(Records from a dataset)

*****

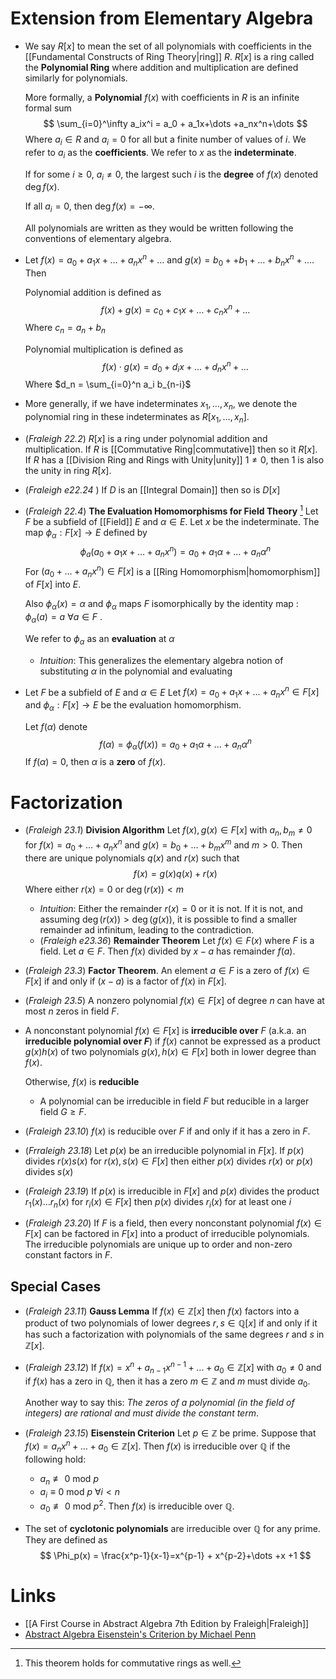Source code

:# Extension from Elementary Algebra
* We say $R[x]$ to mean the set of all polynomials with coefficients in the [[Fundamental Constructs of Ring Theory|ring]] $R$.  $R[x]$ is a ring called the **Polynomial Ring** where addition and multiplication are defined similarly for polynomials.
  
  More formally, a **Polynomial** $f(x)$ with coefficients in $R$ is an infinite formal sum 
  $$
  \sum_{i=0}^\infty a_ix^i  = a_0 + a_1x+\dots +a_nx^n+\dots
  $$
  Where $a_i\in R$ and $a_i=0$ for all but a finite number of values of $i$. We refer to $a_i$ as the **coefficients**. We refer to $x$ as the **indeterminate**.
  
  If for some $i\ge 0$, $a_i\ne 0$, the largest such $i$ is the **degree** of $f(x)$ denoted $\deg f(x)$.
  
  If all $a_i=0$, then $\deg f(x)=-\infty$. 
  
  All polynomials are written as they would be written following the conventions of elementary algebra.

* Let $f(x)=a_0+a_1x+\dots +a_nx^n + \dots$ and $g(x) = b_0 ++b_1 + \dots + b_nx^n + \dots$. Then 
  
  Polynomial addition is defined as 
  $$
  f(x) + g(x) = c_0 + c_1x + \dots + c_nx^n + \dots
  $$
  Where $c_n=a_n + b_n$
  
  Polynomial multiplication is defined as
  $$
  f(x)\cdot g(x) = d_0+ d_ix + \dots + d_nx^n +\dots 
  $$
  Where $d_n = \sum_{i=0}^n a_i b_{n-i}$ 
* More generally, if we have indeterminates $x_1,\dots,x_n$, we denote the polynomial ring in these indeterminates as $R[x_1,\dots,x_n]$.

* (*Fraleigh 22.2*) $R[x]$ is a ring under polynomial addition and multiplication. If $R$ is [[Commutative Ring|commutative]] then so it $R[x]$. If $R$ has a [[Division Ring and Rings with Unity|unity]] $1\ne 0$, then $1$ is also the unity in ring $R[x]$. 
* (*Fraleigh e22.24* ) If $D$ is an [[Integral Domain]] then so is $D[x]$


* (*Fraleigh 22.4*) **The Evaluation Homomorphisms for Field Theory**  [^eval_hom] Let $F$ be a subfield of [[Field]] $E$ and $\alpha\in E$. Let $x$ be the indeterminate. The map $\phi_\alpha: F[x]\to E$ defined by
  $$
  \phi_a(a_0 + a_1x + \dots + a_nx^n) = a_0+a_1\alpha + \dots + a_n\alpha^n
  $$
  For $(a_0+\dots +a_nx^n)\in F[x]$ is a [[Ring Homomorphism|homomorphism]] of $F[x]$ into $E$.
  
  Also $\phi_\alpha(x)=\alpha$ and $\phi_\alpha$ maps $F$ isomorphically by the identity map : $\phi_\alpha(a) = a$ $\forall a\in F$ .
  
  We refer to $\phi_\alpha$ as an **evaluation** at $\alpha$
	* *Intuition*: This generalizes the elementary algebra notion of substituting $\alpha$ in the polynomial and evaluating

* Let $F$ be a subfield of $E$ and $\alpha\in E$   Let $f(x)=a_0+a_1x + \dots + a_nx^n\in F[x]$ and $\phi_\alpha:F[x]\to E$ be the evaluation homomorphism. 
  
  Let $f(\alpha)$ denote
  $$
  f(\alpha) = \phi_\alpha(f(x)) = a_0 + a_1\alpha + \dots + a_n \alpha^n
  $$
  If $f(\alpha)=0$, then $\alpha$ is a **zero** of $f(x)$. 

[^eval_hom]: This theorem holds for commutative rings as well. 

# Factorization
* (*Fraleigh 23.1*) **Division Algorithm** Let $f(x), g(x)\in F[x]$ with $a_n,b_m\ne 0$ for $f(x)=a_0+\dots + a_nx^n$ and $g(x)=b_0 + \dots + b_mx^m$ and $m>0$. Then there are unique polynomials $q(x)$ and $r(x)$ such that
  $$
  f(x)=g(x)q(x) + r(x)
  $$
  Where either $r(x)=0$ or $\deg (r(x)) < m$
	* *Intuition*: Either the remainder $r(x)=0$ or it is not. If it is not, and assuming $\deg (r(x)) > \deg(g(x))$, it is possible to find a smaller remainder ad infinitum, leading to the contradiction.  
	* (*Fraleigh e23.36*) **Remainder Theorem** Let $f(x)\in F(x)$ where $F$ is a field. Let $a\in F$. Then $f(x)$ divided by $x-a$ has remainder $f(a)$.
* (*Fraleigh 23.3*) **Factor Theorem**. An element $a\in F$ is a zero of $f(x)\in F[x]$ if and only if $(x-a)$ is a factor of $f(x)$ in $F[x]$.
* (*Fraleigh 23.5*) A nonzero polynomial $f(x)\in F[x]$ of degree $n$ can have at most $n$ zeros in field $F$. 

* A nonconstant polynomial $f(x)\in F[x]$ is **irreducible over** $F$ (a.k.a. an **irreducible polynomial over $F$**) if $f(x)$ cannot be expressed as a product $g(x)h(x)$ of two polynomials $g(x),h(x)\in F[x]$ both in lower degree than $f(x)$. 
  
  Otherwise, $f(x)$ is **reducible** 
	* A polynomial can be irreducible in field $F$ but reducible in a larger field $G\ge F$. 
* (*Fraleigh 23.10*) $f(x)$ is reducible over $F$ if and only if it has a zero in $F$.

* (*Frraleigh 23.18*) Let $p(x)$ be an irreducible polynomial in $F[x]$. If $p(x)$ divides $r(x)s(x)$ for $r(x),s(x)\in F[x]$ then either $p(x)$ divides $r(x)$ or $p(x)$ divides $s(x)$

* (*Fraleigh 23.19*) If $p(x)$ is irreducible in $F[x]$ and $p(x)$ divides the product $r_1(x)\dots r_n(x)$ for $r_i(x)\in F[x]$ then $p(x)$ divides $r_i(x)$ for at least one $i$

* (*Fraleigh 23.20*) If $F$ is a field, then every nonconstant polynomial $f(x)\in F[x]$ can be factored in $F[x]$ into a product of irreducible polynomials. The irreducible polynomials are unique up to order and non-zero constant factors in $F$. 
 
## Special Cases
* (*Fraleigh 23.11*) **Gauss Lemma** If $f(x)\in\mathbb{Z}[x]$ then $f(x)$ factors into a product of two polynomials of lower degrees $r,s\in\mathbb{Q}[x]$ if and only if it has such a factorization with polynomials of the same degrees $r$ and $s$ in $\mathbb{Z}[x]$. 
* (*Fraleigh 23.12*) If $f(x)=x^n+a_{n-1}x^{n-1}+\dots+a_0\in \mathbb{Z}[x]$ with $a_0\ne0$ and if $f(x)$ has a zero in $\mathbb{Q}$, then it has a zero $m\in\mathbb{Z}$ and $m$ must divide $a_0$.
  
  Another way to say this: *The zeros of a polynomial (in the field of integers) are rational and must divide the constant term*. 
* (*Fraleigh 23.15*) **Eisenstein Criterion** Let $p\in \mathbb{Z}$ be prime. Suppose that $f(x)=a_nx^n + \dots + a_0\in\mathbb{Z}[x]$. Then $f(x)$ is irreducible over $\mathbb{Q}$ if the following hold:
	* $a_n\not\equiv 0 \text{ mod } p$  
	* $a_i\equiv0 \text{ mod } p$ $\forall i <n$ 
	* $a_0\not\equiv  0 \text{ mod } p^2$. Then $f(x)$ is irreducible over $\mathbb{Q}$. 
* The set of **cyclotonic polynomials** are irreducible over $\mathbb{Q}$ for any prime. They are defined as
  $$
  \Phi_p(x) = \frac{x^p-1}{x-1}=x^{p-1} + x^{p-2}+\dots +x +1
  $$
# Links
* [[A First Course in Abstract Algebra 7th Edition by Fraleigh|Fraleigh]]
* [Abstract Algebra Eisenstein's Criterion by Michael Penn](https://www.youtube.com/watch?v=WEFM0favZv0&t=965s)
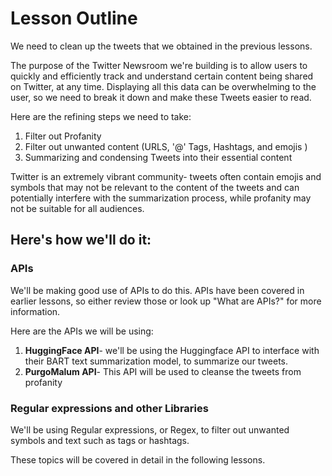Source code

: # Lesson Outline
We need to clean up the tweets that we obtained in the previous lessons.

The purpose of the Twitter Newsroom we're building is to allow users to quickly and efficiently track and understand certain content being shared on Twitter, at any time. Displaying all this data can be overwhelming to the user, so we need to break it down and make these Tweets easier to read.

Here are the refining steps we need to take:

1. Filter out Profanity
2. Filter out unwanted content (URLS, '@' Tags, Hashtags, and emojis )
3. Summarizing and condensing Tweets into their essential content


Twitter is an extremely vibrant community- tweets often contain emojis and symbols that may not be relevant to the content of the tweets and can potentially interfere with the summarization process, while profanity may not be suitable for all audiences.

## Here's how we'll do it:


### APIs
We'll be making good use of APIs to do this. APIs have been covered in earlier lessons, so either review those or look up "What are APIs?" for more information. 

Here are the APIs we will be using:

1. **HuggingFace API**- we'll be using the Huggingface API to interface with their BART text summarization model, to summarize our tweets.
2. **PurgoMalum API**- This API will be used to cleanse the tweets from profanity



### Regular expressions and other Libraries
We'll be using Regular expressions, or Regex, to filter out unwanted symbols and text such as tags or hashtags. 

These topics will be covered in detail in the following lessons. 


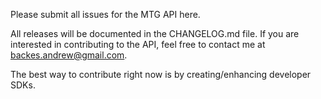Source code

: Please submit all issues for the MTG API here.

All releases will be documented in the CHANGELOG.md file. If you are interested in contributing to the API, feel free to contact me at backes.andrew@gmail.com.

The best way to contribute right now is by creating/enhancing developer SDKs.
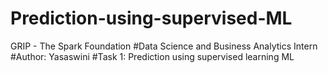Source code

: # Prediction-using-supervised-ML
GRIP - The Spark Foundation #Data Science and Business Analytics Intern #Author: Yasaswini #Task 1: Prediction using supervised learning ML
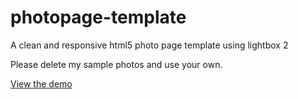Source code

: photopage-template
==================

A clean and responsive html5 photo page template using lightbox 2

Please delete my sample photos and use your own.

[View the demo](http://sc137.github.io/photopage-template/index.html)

*****

Check each line of the records above for "unique", and copy those that have it.

* (*Fraleigh 23.1*) **Division Algorithm** Let $f(x), g(x)\in F[x]$ with $a_n,b_m\ne 0$ for $f(x)=a_0+\dots + a_nx^n$ and $g(x)=b_0 + \dots + b_mx^m$ and $m>0$. Then there are unique polynomials $q(x)$ and $r(x)$ such that
* (*Fraleigh 23.20*) If $F$ is a field, then every nonconstant polynomial $f(x)\in F[x]$ can be factored in $F[x]$ into a product of irreducible polynomials. The irreducible polynomials are unique up to order and non-zero constant factors in $F$. 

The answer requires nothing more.